My friends, that is the secret of the history of the church. Christ loves the church. Make no mistake about that. We often speak of Christ loving the world, or loving the sinner, but Christ also loves the church. Paul wrote: “Christ loved the Church and gave Himself for it.” He founded the Church. He taught the Church. He inspired the Church. He died for the Church. Occasionally, I will hear someone say: “I love Jesus, yes, but the Church, no. I want to be alive with Jesus, but I don’t want to have anything to do with the Church.” That is very shallow and very ignorant. You cannot be a part of Jesus without loving what Jesus loved—and Jesus loved the Church. And it is because the Church has been so loved by Christ that the Church has become the greatest agency of love in the history of the world. It is the Church that binds up the brokenhearted. It is the Church that reaches the lepers that all the rest of the world despises. It is the Church that goes to captives—there are no visitations in our prisons other than those by Christians and members of immediate families. It is the Church that started hospitals and schools and havens for lost children and places where older people will be cherished. It is the Church that began hospice to minister to the dying. It is the Church that went out in compassion to the insane and the incurable.

I have traveled this world from the crowded Khan el Khalili souk in Cairo to the splendid Winter Palace of the czars in Leningrad to the massive Buddhist shrine in Seoul, and I have never yet seen a hospital established by atheism. I have never seen a ministry of compassion undertaken by those who do not love the Lord Jesus Christ. The Church is the greatest agency of compassion in human history because, being loved by God, it must love the world God loves. “We love because He first loved us.” By the grace of God the Church is what the Church is, and His grace toward us is not in vain, so we work all the harder that the world may believe.

That is so true of this church. We have experienced the grace of God in this place, and our gratitude leads us to work harder and to give more that the world around us may believe. Let me restate for you some of my dreams for this church.

I dream of our being a church which turns out ministerial students in significant numbers. At present Ed Bonner, our Minister to Youth, and I are engaged in conversation with some 16 of our young people who are considering the ministry—and there are several who are not-so-young who are considering the call. These are some of the most capable and dynamic people you could ever imagine. I can hardly wait to see what God is going to do in their lives and what they are going to do in His Church.
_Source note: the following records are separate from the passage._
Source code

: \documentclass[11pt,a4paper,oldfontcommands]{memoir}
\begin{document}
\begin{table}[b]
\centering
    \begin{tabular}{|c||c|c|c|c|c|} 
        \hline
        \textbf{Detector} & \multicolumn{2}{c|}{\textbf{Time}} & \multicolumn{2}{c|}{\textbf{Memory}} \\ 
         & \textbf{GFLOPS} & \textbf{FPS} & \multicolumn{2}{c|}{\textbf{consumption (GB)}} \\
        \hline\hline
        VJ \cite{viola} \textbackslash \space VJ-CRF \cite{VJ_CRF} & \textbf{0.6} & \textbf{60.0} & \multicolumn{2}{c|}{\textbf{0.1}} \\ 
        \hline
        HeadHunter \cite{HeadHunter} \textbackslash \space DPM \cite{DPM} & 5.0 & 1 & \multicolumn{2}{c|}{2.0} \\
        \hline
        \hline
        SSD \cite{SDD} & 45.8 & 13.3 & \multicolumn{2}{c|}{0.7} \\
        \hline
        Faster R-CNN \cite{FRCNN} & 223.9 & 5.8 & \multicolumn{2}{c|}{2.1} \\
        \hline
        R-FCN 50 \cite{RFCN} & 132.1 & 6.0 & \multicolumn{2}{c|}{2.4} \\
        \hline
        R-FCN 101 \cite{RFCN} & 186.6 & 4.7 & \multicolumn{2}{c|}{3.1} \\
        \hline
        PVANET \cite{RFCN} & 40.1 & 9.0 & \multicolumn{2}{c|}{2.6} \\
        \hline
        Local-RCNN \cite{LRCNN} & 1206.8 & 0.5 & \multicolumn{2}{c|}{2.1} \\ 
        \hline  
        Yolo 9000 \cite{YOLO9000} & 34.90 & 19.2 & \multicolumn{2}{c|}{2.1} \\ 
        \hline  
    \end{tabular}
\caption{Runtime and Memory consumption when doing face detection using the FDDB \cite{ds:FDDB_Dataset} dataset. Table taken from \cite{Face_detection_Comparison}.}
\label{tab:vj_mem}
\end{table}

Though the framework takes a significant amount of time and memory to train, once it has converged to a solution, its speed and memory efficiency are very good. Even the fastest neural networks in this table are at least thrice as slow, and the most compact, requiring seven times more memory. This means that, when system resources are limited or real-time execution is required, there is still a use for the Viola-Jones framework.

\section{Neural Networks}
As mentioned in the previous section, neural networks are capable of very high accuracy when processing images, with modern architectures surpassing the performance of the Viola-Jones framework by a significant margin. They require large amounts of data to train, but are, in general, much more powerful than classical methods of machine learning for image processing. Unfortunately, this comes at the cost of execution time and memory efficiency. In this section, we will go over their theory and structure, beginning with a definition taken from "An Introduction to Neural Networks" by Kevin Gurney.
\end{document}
I dream of our being a church with an evangelism ministry that is bringing at least 200 converts, first-time commitments to Christ, into the church each year. Given our present efforts and results, that is not an unreachable goal.

I dream of our being a church which not only ministers to the needs of the homeless, but which solves the problem of homelessness in our city and which provides housing opportunities for the less fortunate among us.

I dream of our being a church which leads the fight to eliminate pornography and obscenity from our city beautiful, thus providing our children with a healthy and wholesome atmosphere in which to grow.

I dream of our being a church which develops a Presbyterian campus ministry to the thousands of college students at U.C.F., Rollins, and Valencia.

I dream of our being a church which sends missionaries to the widest reaches of the earth. Presently we support six missionary couples. I dream of the day when the six shall become twelve.

I dream of our being a church which dares to expand our sanctuary, retaining the identity and the aesthetic appeal of this magnificent room while making it possible for more than 2200 First Presbyterians to worship together at one time.

I dream of our being a church where 2,000 attend Sunday School each Sunday by mid-1990, thus enhancing our spiritual growth as a congregation.

I dream of our being a church with a recreation program and facilities to provide for the health and to meet the needs of people of all ages—young and old alike.

I dream of our being a church which helps to lead the renewal of the Presbyterian family in the United States of America. We are one of the churches which, by the power of God’s Spirit, can make a difference, and therefore, I believe we must make a difference. God has set this church as a beacon of light at the heart of this city to be renewed and to be renewing. PTL is not going to do it. The 700 Club is not going to do it. Neighborhood Bible studies in a local restaurant or in somebody’s den are not going to do it. Television evangelists are not going to do it. Religious lobbying groups in Washington are not going to do it. Churches like this church, are the only places where God’s renewal can begin, and that is precisely what I expect of this church.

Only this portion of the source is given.